Rebuilding Docker Images? The Bad News: Only ~1 in 40 Are Truly Reproducible

Container images are now a core unit of software delivery—and a prime target for supply-chain attacks. In theory, reproducible container builds offer a clean integrity check: rebuild an image from its Dockerfile and compare hashes. If the hash matches, you have strong evidence that the published image corresponds to the source.

In “It’s Not Just Timestamps: A Study on Docker Reproducibility” (Oreofe Solarin, 2026), the author puts that promise to the test at scale, with a measurement pipeline applied to 2,000 GitHub repositories containing Dockerfiles.

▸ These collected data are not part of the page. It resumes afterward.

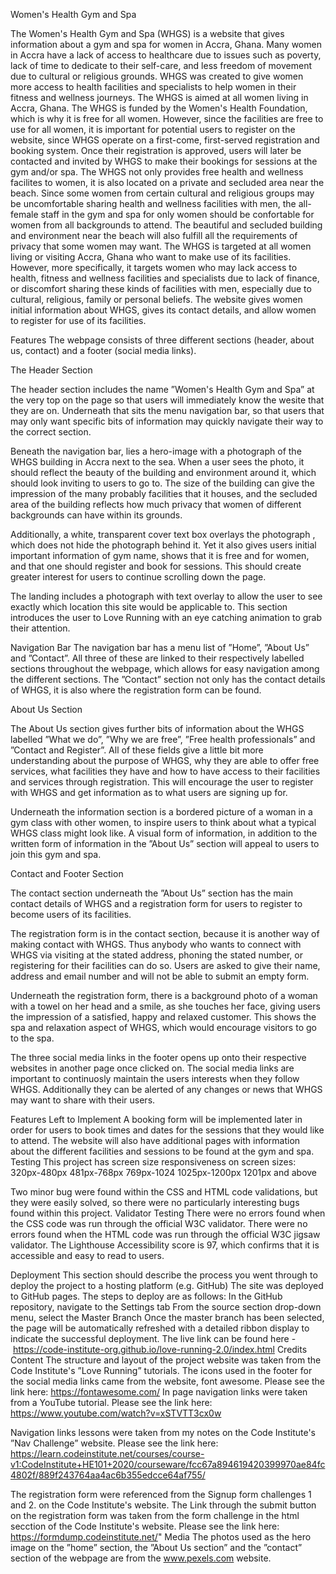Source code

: Women's Health Gym and Spa

The Women's Health Gym and Spa (WHGS) is a  website that gives information about a gym and spa for women in Accra, Ghana. Many women in Accra have a lack of access to healthcare due to issues such as poverty, lack of time to dedicate to their self-care, and less freedom of movement due to cultural or religious grounds. WHGS was created to give women more access to health facilities and specialists to help women in their fitness and wellness journeys. 
 The WHGS is aimed at all women living in Accra, Ghana. The WHGS is funded by the Women's Health Foundation, which is why it is free for all women. However, since the facilities are free to use for all women, it is important for potential users to register on the website, since WHGS operate on a first-come, first-served registration and booking system. Once their registration is approved, users will later be contacted and invited by WHGS to make their bookings for sessions at the gym and/or spa. 
The WHGS not only provides free health and wellness facilites to women, it is also located on a private and secluded area near the beach. Since some women from certain cultural and religious groups may be uncomfortable sharing health and wellness facilities with men, the all-female staff in the gym and spa for only women should be confortable for women from all backgrounds to attend. The beautiful and secluded building and environment near the beach will also fulfill all the requirements of privacy that some women may want.
The WHGS is targeted at all women living or visiting Accra, Ghana who want to make use of its facilities. However, more specifically, it targets women who may lack access to health, fitness and wellness facilities and specialists due to lack of finance, or discomfort sharing these kinds of facilities with men, especially due to cultural, religious, family or personal beliefs. The website  gives women initial information about WHGS, gives its contact details, and allow women to register for use of its facilities.

Features
The webpage consists of three different sections (header, about us, contact) and a footer (social media links).

The Header Section



The header section includes the name ”Women's Health Gym and Spa” at the very top on the page so that users will immediately know the wesite that they are on. Underneath that sits the menu 	navigation bar, so that users that may only want specific bits of 	information may quickly navigate their way to the correct section.

Beneath the navigation bar, lies a hero-image with a photograph of the WHGS building in Accra next to the sea. When a user sees the photo, it should reflect the beauty of the building and environment around it, which should look inviting to users to go to. The size of the building can give the impression of the many probably facilities that it houses, and the secluded area of the building reflects how much privacy that women of different backgrounds can have within its grounds.

Additionally, a white, transparent cover text box overlays the photograph , which does not hide the photograph behind it. Yet it also gives users initial important information of gym name, shows that it is free and for women, and that one should register and book for sessions. This should create greater interest for users to continue scrolling down the page.    
 
The landing includes a photograph with text overlay to allow the user to see exactly which location this site would be applicable to.
This section introduces the user to Love Running with an eye catching animation to grab their attention.

Navigation Bar
The navigation bar has a menu list of ”Home”, ”About Us” and ”Contact”. All three of these are linked to their respectively labelled sections throughout the webpage, which allows for easy navigation among the different sections. The ”Contact” section not only has the contact details of WHGS, it is also where the registration form can be found.

About Us Section


The About Us section gives further bits of information about the WHGS labelled ”What we do”, ”Why we are free”, ”Free health professionals” and ”Contact and Register”. All of these fields give a little bit more understanding about the purpose of WHGS, why they are able to offer free services, what facilities they have and how to have access to their facilities and services through registration. This will encourage the user to register with WHGS and get information as to what users are signing up for.

Underneath the information section is a bordered picture of a woman in a gym class with other women, to inspire users to think about what a typical WHGS class might look like. A visual form of information, in addition to the written form of information in the ”About Us” section will appeal to users to join this gym and spa. 

Contact and Footer Section

The contact section underneath the ”About Us” section has the main contact details of WHGS and a registration form for users to register to become users of its facilities.

The registration form is in the contact section, because it is another way of making contact with WHGS. Thus anybody who wants to connect with WHGS via visiting at the stated address, phoning the stated number, or registering for their facilities can do so. Users are asked to give their name, address and email number and will not be able to submit an empty form.

Underneath the registration form, there is a background photo of a woman with a towel on her head and a smile, as she touches her face, giving users the impression of a satisfied, happy and relaxed customer. This shows the spa and relaxation aspect of WHGS, which would encourage visitors to go to the spa. 

The three social media links in the footer opens up onto their respective websites in another page once clicked on. The social media links are important to continuosly maintain the users interests when they follow WHGS. Additionally they can be alerted of any changes or news that WHGS may want to share with their users.

Features Left to Implement
A booking form will be implemented later in order for users to book times and dates for the sessions that they would like to attend. The website will also have additional pages with information about the different facilities and sessions to be found at the gym and spa.
Testing
This project has screen size responsiveness on screen sizes: 
320px-480px
481px-768px
769px-1024
1025px-1200px
1201px and above

Two minor bug were found within the CSS and HTML code validations, but they were easily solved, so there were no particularly interesting bugs found within this project.
Validator Testing
There were no errors found when the CSS code was run through the official W3C validator.
There were no errors found when the HTML code was run through the official W3C jigsaw validator.
The Lighthouse Accessibility score is 97, which confirms that it is accessible and easy to read to users.




Deployment
This section should describe the process you went through to deploy the project to a hosting platform (e.g. GitHub)
The site was deployed to GitHub pages. The steps to deploy are as follows:
In the GitHub repository, navigate to the Settings tab
From the source section drop-down menu, select the Master Branch
Once the master branch has been selected, the page will be automatically refreshed with a detailed ribbon display to indicate the successful deployment.
The live link can be found here - https://code-institute-org.github.io/love-running-2.0/index.html
Credits
Content
The structure and layout of the project website was taken from the Code Institute's ”Love Running” tutorials.
The icons used in the footer for the social media links came from the website, font awesome. Please see the link here: https://fontawesome.com/ 
In page navigation links were taken from a YouTube tutorial. Please see the link here: https://www.youtube.com/watch?v=xSTVTT3cx0w

Navigation links lessons were taken from my notes on the Code Institute's ”Nav Challenge” website. Please see the link here: https://learn.codeinstitute.net/courses/course-v1:CodeInstitute+HE101+2020/courseware/fcc67a894619420399970ae84fc4802f/889f243764aa4ac6b355edcce64af755/

The registration form were referenced from the Signup form challenges 1 and 2. on the Code Institute's website. 
The Link through the submit button on the registration form was taken from the form challenge in the html secction of the Code Institute's website. Please see the link here: https://formdump.codeinstitute.net/"
Media
The photos used as the hero image on the ”home” section, the ”About Us section” and the ”contact” section of the webpage are from the www.pexels.com website.
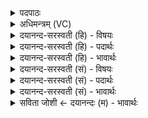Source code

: <details><summary>पदपाठः</summary>

आपः॑। चि॒त्। पि॒य्युः॒। स्त॒र्य्य᳕। न। गावः॑। नक्ष॑न्। ऋ॒तम्। ज॒रि॒तारः॑। ते॒। इ॒न्द्र॒। या॒हि। वा॒युः। न। नि॒युत॒ इति॑ नि॒ऽयुतः॑। नः॒। अच्छ॑। त्वम्। हि। धी॒भिः। दय॑से। वि। वाजा॑न्। १८।
</details>

<details><summary>अधिमन्त्रम् (VC)</summary>

- इन्द्रो देवता
- वसिष्ठ ऋषिः
- स्वराट्पङ्क्तिः
- पञ्चमः
</details>

<details><summary>दयानन्द-सरस्वती (हि) - विषयः</summary>

अध्यापक और उपदेशक क्या करें, इस विषय को अगले मन्त्र में कहा है ॥
</details>

<details><summary>दयानन्द-सरस्वती (हि) - पदार्थः</summary>

पदार्थान्वयभाषाः -  हे (इन्द्र) परमैश्वर्ययुक्त विद्वन् ! (ते) आपके (जरितारः) स्तुति करनेहारे (आपः) जलों के तुल्य (पिप्युः) बढ़ते हैं और (स्तर्यः) विस्तार के हेतु (गावः) किरणें (न) जैसे (ऋतम्) सत्य को (नक्षन्) व्याप्त होते हैं, वैसे (वायुः) पवन के (न) तुल्य (वाजान्) विज्ञानवाले (नः) हम लोगों को और (नियुतः) वायु के वेग आदि गुणों को (त्वम्) आप (अच्छ) अच्छे प्रकार (याहि) प्राप्त हूजिये (हि) जिस कारण (धीभिः) बुद्धि वा कर्मों से (वि, दयसे) विशेष कर कृपा करते हो, इससे (चित्) भी सत्कार के योग्य हो ॥१८ ॥
</details>

<details><summary>दयानन्द-सरस्वती (हि) - भावार्थः</summary>

भावार्थभाषाः -  इस मन्त्र में वाचकलुप्तोपमालङ्कार है। जो पदार्थों के गुण, कर्म, स्वभावों की स्तुति करनेवाले उपदेशक और अध्यापक हों तो सब मनुष्य विद्या में व्याप्त हुए दयावाले हों ॥१८ ॥
</details>

<details><summary>दयानन्द-सरस्वती (सं) - विषयः</summary>

अध्यापकोपदेशकौ किं कुर्यातामित्याह ॥
</details>

<details><summary>दयानन्द-सरस्वती (सं) - पदार्थः</summary>

पदार्थान्वयभाषाः -  हे इन्द्र ! ते तव जरितार आप इव पिप्यु स्तर्य्यो गावो न ऋतं नक्षन् तथा वाजान्नो नियुतश्च वायुर्न त्वमच्छ याहि हि यतो धीभिर्विदयसे तस्माच्चिदपि सत्कर्त्तव्योऽसि ॥१८ ॥
</details>

<details><summary>दयानन्द-सरस्वती (सं) - भावार्थः</summary>

भावार्थभाषाः -  अत्रोपमालङ्कारः। यदि पदार्थानां गुणकर्मस्वभावस्तावका उपदेशकाऽध्यापकाः स्युस्तर्हि सर्वे मनुष्या विद्याव्यापिनः सन्तो दयावन्तो भवेयुः ॥१८ ॥
</details>

<details><summary>सविता जोशी ← दयानन्दः (म) - भावार्थः</summary>

भावार्थभाषाः -  या मंत्रात वाचकलुप्तोपमालंकार आहे. पदार्थांचे गुण, कर्म, स्वभाव जाणणारे अध्यापक व उपदेशक असतील तर सर्व माणसे विद्यावान व दयाळू बनतील.
</details>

The headline result is blunt: reproducible Docker images are extremely rare in the wild, and the reasons go far beyond timestamps.

What the Study Measured

The pipeline:

clones each repo,
finds Dockerfiles (preferring a root Dockerfile when possible),
attempts clean builds,
then checks reproducibility under three increasingly strict lenses:
1. Bitwise reproducibility: do two clean builds produce identical image digests?
2. Infra-reproducibility: after “hardening” build infrastructure (e.g., normalized timestamps via SOURCE_DATE_EPOCH), do the digests match?
3. Content-level checks: for non-matching digests, tools like diffoci and diffoscope identify what actually differs inside the images.

Key Findings: Buildability Is a Bigger Problem Than You Think

Before reproducibility, there’s a more basic hurdle: many Dockerfiles don’t even build reliably in an automated pipeline.

Out of 2,000 sampled repos, only 56.1% produced any buildable image.
The rest failed due to build errors, repository access issues, or timeouts.

So even basic “can we rebuild this?” often fails in practice.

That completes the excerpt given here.